Tak szczerze to ja straciłam czytając to wyznanie wiarę w Twoich rodziców. Dziecko ciągle ma wypadki to znaczy, ze rodzice nie sprawują nad nim należytej opieki. I dodatkowo Ty jako dziecko wiesz, że lekarz który Cię szył jako dziecko był pod wpływem alkoholu a dla rodziców to jest ok? Gdybyś potrzebowała operacji to też by pozwolili operować Cię pijanemu lekarzowi?

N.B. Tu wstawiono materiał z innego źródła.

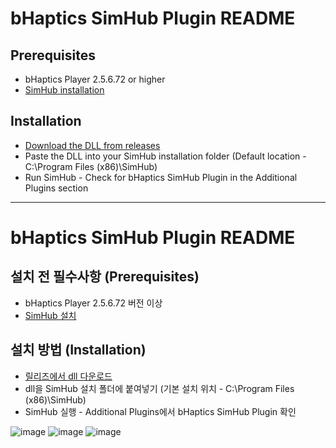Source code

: # bHaptics SimHub Plugin README

## Prerequisites
* bHaptics Player 2.5.6.72 or higher
* [SimHub installation](https://www.simhubdash.com/download-2/)

## Installation
* [Download the DLL from releases](https://github.com/bhaptics/tact-simhub/releases/tag/v0.01)
* Paste the DLL into your SimHub installation folder (Default location - C:\Program Files (x86)\SimHub)
* Run SimHub - Check for bHaptics SimHub Plugin in the Additional Plugins section

---

# bHaptics SimHub Plugin README

## 설치 전 필수사항 (Prerequisites)
* bHaptics Player 2.5.6.72 버전 이상
* [SimHub 설치](https://www.simhubdash.com/download-2/)

## 설치 방법 (Installation)
* [릴리즈에서 dll 다운로드](https://github.com/bhaptics/tact-simhub/releases/tag/v0.01)
* dll을 SimHub 설치 폴더에 붙여넣기 (기본 설치 위치 - C:\Program Files (x86)\SimHub)
* SimHub 실행 - Additional Plugins에서 bHaptics SimHub Plugin 확인



![image](https://github.com/user-attachments/assets/e29fbefb-8d54-4faf-9c36-76a6bcd00b4e)
![image](https://github.com/user-attachments/assets/03c669de-f7ca-4f5f-85f9-a26d83c42597)
![image](https://github.com/user-attachments/assets/1a3967b1-1d36-4298-9d3b-44292d7803f3)

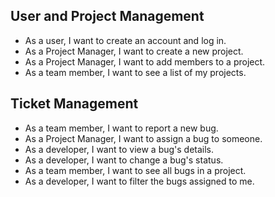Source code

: ## User and Project Management
- As a user, I want to create an account and log in.
- As a Project Manager, I want to create a new project.
- As a Project Manager, I want to add members to a project.
- As a team member, I want to see a list of my projects.

## Ticket Management
- As a team member, I want to report a new bug.
- As a Project Manager, I want to assign a bug to someone.
- As a developer, I want to view a bug's details.
- As a developer, I want to change a bug's status.
- As a team member, I want to see all bugs in a project.
- As a developer, I want to filter the bugs assigned to me.
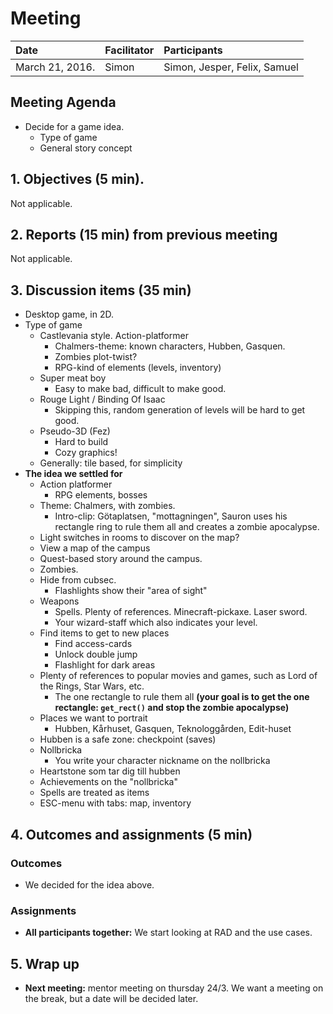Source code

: # Meeting
| Date | Facilitator | Participants |
|:---|:---|:---| 
| March 21, 2016. | Simon | Simon, Jesper, Felix, Samuel |

## Meeting Agenda
* Decide for a game idea.
  * Type of game
  * General story concept


## 1. Objectives (5 min).
Not applicable.

## 2. Reports (15 min) from previous meeting
Not applicable.

## 3. Discussion items (35 min) 
* Desktop game, in 2D.
* Type of game
  * Castlevania style. Action-platformer
    * Chalmers-theme: known characters, Hubben, Gasquen.
    * Zombies plot-twist?
    * RPG-kind of elements (levels, inventory)
  * Super meat boy
    * Easy to make bad, difficult to make good.
  * Rouge Light / Binding Of Isaac
    * Skipping this, random generation of levels will be hard to get good.
  * Pseudo-3D (Fez)
    * Hard to build
    * Cozy graphics!
  * Generally: tile based, for simplicity
* **The idea we settled for**
  * Action platformer
    * RPG elements, bosses
  * Theme: Chalmers, with zombies.
    * Intro-clip: Götaplatsen, "mottagningen", Sauron uses his rectangle ring to rule them all and creates a zombie apocalypse.
  * Light switches in rooms to discover on the map?
  * View a map of the campus
  * Quest-based story around the campus.
  * Zombies.
  * Hide from cubsec.
    * Flashlights show their "area of sight"
  * Weapons
    * Spells. Plenty of references. Minecraft-pickaxe. Laser sword.
    * Your wizard-staff which also indicates your level.
  * Find items to get to new places
    * Find access-cards
    * Unlock double jump
    * Flashlight for dark areas
  * Plenty of references to popular movies and games, such as Lord of the Rings, Star Wars, etc.
    * The one rectangle to rule them all **(your goal is to get the one rectangle: `get_rect()` and stop the zombie apocalypse)**
  * Places we want to portrait
    * Hubben, Kårhuset, Gasquen, Teknologgården, Edit-huset
  * Hubben is a safe zone: checkpoint (saves)
  * Nollbricka
    * You write your character nickname on the nollbricka
  * Heartstone som tar dig till hubben
  * Achievements on the "nollbricka"
  * Spells are treated as items
  * ESC-menu with tabs: map, inventory

## 4. Outcomes and assignments (5 min)
### Outcomes
* We decided for the idea above.

### Assignments
* **All participants together:** We start looking at RAD and the use cases.

## 5. Wrap up
* **Next meeting:** mentor meeting on thursday 24/3. We want a meeting on the break, but a date will be decided later.
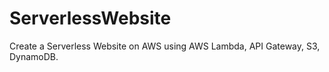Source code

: # ServerlessWebsite
Create a Serverless Website on AWS using AWS Lambda, API Gateway, S3, DynamoDB. 

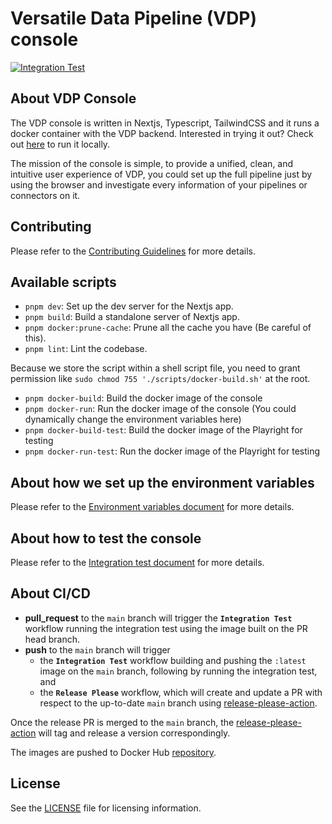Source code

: # Versatile Data Pipeline (VDP) console

[![Integration Test](https://github.com/instill-ai/console/actions/workflows/integration-test.yml/badge.svg)](https://github.com/instill-ai/console/actions/workflows/integration-test.yml)

## About VDP Console

The VDP console is written in Nextjs, Typescript, TailwindCSS and it runs a docker container with the VDP backend. Interested in trying it out? Check out [here](https://github.com/instill-ai/vdp) to run it locally.

The mission of the console is simple, to provide a unified, clean, and intuitive user experience of VDP, you could set up the full pipeline just by using the browser and investigate every information of your pipelines or connectors on it.

## Contributing

Please refer to the [Contributing Guidelines](./.github/CONTRIBUTING.md) for more details.

## Available scripts

- `pnpm dev`: Set up the dev server for the Nextjs app.
- `pnpm build`: Build a standalone server of Nextjs app.
- `pnpm docker:prune-cache`: Prune all the cache you have (Be careful of this).
- `pnpm lint`: Lint the codebase.

Because we store the script within a shell script file, you need to grant permission like `sudo chmod 755 './scripts/docker-build.sh'` at the root.

- `pnpm docker-build`: Build the docker image of the console
- `pnpm docker-run`: Run the docker image of the console (You could dynamically change the environment variables here)
- `pnpm docker-build-test`: Build the docker image of the Playright for testing
- `pnpm docker-run-test`: Run the docker image of the Playright for testing

## About how we set up the environment variables

Please refer to the [Environment variables document](/docs/environment-variables.md) for more details.

## About how to test the console

Please refer to the [Integration test document](/docs/integration-test.md) for more details.

## About CI/CD

- **pull_request** to the `main` branch will trigger the **`Integration Test`** workflow running the integration test using the image built on the PR head branch.
- **push** to the `main` branch will trigger
  - the **`Integration Test`** workflow building and pushing the `:latest` image on the `main` branch, following by running the integration test, and
  - the **`Release Please`** workflow, which will create and update a PR with respect to the up-to-date `main` branch using [release-please-action](https://github.com/google-github-actions/release-please-action).

Once the release PR is merged to the `main` branch, the [release-please-action](https://github.com/google-github-actions/release-please-action) will tag and release a version correspondingly.

The images are pushed to Docker Hub [repository](https://hub.docker.com/r/instill/console).

## License

See the [LICENSE](./LICENSE) file for licensing information.
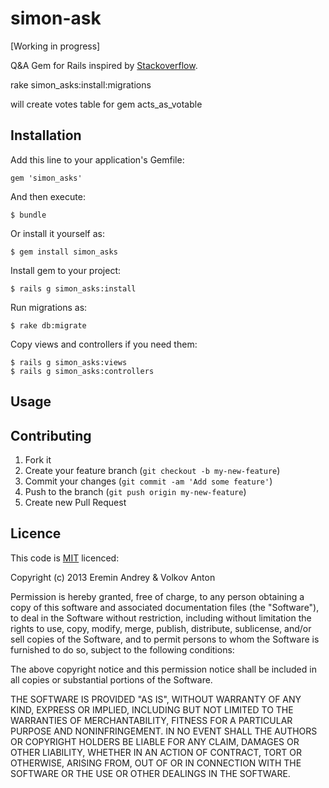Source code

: simon-ask
=========

[Working in progress]

Q&amp;A Gem for Rails inspired by [Stackoverflow](http://stackoverflow.com).



 rake simon_asks:install:migrations

 
will create votes table for gem acts_as_votable



## Installation

Add this line to your application's Gemfile:

    gem 'simon_asks'

And then execute:

    $ bundle

Or install it yourself as:

    $ gem install simon_asks

Install gem to your project:

    $ rails g simon_asks:install

Run migrations as:

    $ rake db:migrate

Copy views and controllers if you need them:

    $ rails g simon_asks:views
    $ rails g simon_asks:controllers

## Usage


## Contributing

1. Fork it
2. Create your feature branch (`git checkout -b my-new-feature`)
3. Commit your changes (`git commit -am 'Add some feature'`)
4. Push to the branch (`git push origin my-new-feature`)
5. Create new Pull Request

## Licence

This code is [MIT][mit] licenced:

Copyright (c) 2013 Eremin Andrey & Volkov Anton

Permission is hereby granted, free of charge, to any person obtaining a copy of this software and associated documentation files (the "Software"), to deal in the Software without restriction, including without limitation the rights to use, copy, modify, merge, publish, distribute, sublicense, and/or sell copies of the Software, and to permit persons to whom the Software is furnished to do so, subject to the following conditions:

The above copyright notice and this permission notice shall be included in all copies or substantial portions of the Software.

THE SOFTWARE IS PROVIDED "AS IS", WITHOUT WARRANTY OF ANY KIND, EXPRESS OR IMPLIED, INCLUDING BUT NOT LIMITED TO THE WARRANTIES OF MERCHANTABILITY, FITNESS FOR A PARTICULAR PURPOSE AND NONINFRINGEMENT. IN NO EVENT SHALL THE AUTHORS OR COPYRIGHT HOLDERS BE LIABLE FOR ANY CLAIM, DAMAGES OR OTHER LIABILITY, WHETHER IN AN ACTION OF CONTRACT, TORT OR OTHERWISE, ARISING FROM, OUT OF OR IN CONNECTION WITH THE SOFTWARE OR THE USE OR OTHER DEALINGS IN THE SOFTWARE.


[mit]: http://www.opensource.org/licenses/mit-license.php
[murmur]: http://en.wikipedia.org/wiki/MurmurHash
[research]: https://panopticlick.eff.org/browser-uniqueness.pdf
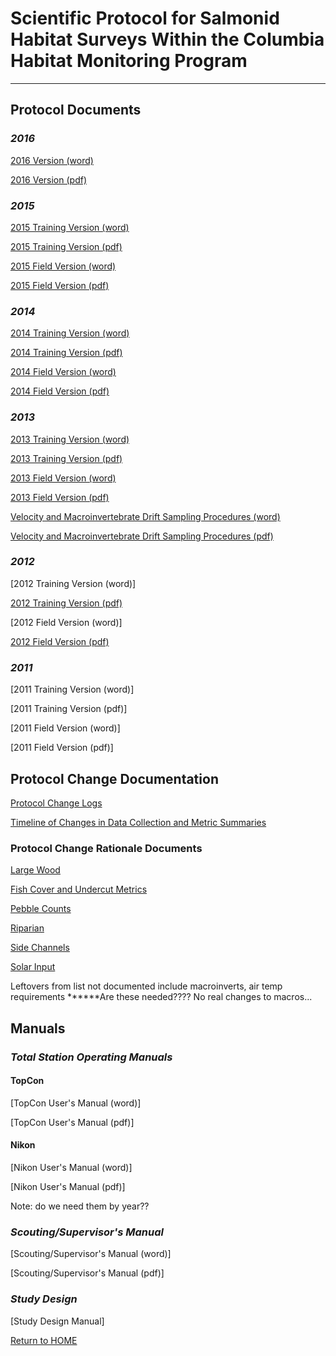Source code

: # Scientific Protocol for Salmonid Habitat Surveys Within the Columbia Habitat Monitoring Program
----------

## Protocol Documents

### *2016*
[2016 Version (word)](https://www.dropbox.com/s/08eslyqu5zhej5o/2016_CHaMP_Protocol_201605015.docx?dl=0)

[2016 Version (pdf)](https://www.dropbox.com/s/3cfxwv2vqurrjcc/2016_CHaMP_Protocol_201605015.pdf?dl=0)

### *2015*
[2015 Training Version (word)](https://www.dropbox.com/s/6b0ldfa20ojy628/2015_CHaMProtocol_TrainingVersion1.1_20150515.docx?dl=0)

[2015 Training Version (pdf)](https://www.dropbox.com/s/vf8a0kdtpz0fdd0/2015_CHaMProtocol_TrainingVersion1.1_20150515.pdf?dl=0)

[2015 Field Version (word)](https://www.dropbox.com/s/pyx69gb2qey2fcr/2015_CHaMProtocol_FieldVersion_20150615.docx?dl=0)

[2015 Field Version (pdf)](https://www.dropbox.com/s/4apo4wt7bugt3se/2015_CHaMProtocol_FieldVersion_20150615.pdf?dl=0)

### *2014*
[2014 Training Version (word)](https://www.dropbox.com/s/bxh1dujka1brnw4/2014_CHaMProtocol_TrainingVersion_20140519.docx?dl=0)

[2014 Training Version (pdf)](https://www.dropbox.com/s/yjzd55s5t94o3ed/2014_CHaMProtocol_TrainingVersion_20140519.pdf?dl=0)

[2014 Field Version (word)](https://www.dropbox.com/s/5jecczz5j8yd4hv/2014_CHaMProtocol_Field_version_20140615.docx?dl=0)

[2014 Field Version (pdf)](https://www.dropbox.com/s/catr600kaysy4pn/2014_CHaMProtocol_Field_version_20140615.pdf?dl=0)

### *2013*
[2013 Training Version (word)](https://www.dropbox.com/s/piq0jtz5a7gqte7/CHaMProtocol_2013TrainingVersion20130522.docx?dl=0)

[2013 Training Version (pdf)](https://www.dropbox.com/s/v17j8m99e04pb4w/CHaMProtocol_2013TrainingVersion20130522.pdf?dl=0)

[2013 Field Version (word)](https://www.dropbox.com/s/nal27xu589m2inz/CHaMPProtocol_2013FieldVersion_20130619.docx?dl=0)

[2013 Field Version (pdf)](https://www.dropbox.com/s/rj2vhzxm72bgska/CHaMPProtocol_2013FieldVersion_20130619.pdf?dl=0)

[Velocity and Macroinvertebrate Drift Sampling Procedures (word)](https://www.dropbox.com/s/3t67fp2iq0ytgjv/2013%20CHaMP%20Bug%20Protocol_6.28.2013.docx?dl=0)

[Velocity and Macroinvertebrate Drift Sampling Procedures (pdf)](https://www.dropbox.com/s/po0vsiuoo27pl7n/2013%20CHaMP%20Bug%20Protocol_6.28.2013.pdf?dl=0)

### *2012*
[2012 Training Version (word)]

[2012 Training Version (pdf)](https://www.dropbox.com/s/9orho8q5jnd5ybx/CHaMP_Protocol_2012_Training_Version_06182020.pdf?dl=0)

[2012 Field Version (word)]

[2012 Field Version (pdf)](https://www.dropbox.com/s/3e10b8lhptwscpx/CHaMP_Protocol_2012_Field_Version_06182020.pdf?dl=0)

### *2011*
[2011 Training Version (word)]

[2011 Training Version (pdf)]

[2011 Field Version (word)]

[2011 Field Version (pdf)]

## Protocol Change Documentation
[Protocol Change Logs](ProtocolChanges.md)

[Timeline of Changes in Data Collection and Metric Summaries](https://www.dropbox.com/s/rgagji3952grack/CHaMP%20timeline%20of%20changes%20in%20data%20collection%20and%20summary_20150410_11292016.xlsx?dl=0)

### Protocol Change Rationale Documents

[Large Wood](https://www.dropbox.com/s/kag122j5ffr1zf8/CHaMP_LWProtocolChanges.docx?dl=0)

[Fish Cover and Undercut Metrics](https://www.dropbox.com/s/wlbc82v7j5m741i/CHaMP_Fish%20Cover%20%26%20Undercut%20Metric%20Changes.docx?dl=0)

[Pebble Counts](https://www.dropbox.com/s/7jouopjysl1la8f/CHaMP_PebbleCountProtocolChanges.docx?dl=0)

[Riparian](https://www.dropbox.com/s/bn22888etr4qxnv/CHaMP_RiparianProtocolChanges.docx?dl=0)

[Side Channels](https://www.dropbox.com/s/6iigxk0137g3nuo/CHaMP_SideChannelMetricChanges.docx?dl=0)

[Solar Input](https://www.dropbox.com/s/qj5nneeu1z95ug6/CHaMP_SolarInputProtocolChanges.docx?dl=0)

Leftovers from list not documented include macroinverts, air temp requirements ******Are these needed???? No real changes to macros...

## Manuals

### *Total Station Operating Manuals*

#### TopCon
[TopCon User's Manual (word)]

[TopCon User's Manual (pdf)]

#### Nikon
[Nikon User's Manual (word)]

[Nikon User's Manual (pdf)]

Note: do we need them by year??

### *Scouting/Supervisor's Manual*
[Scouting/Supervisor's Manual (word)]

[Scouting/Supervisor's Manual (pdf)]

### *Study Design*
[Study Design Manual]


[Return to HOME](README.md)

I nie usprawiedliwiam lekarza. Jego zachowanie było naganne. Ale Twoich rodziców także.

3210

Niektóre dzieci tak mają, i już. No chyba że będą cały dzień koło ciebie... Ale i tak coś sobie przetną, rozwalą itp

3210

Niektóre dzieci tak mają, i już. No chyba że będą cały dzień koło ciebie... Ale i tak coś sobie przetną, rozwalą itp

coztegoze2

@3210 jedna rzecz to dziecko które sobie nabija siniaka i zedrze skórę a druga dziecko, które skręca raz kolano a drugim razem kostkę a za trzecim ma złamaną rękę a za czwartym jest pocięte i musi mieć szwy. To taka gra w ruletkę z losem żeby zobaczyć za którym razem dzieciak nie będzie miał szczęścia i będzie okaleczony albo umrze.

A trzecia rzecz: dasz pijanemu lekarzowi szyć swoje dziecko? Bo moim zdaniem to jest odruch żeby nie dać. Więc nie mogę zrozumieć jak ci rodzice się na to zgodzili.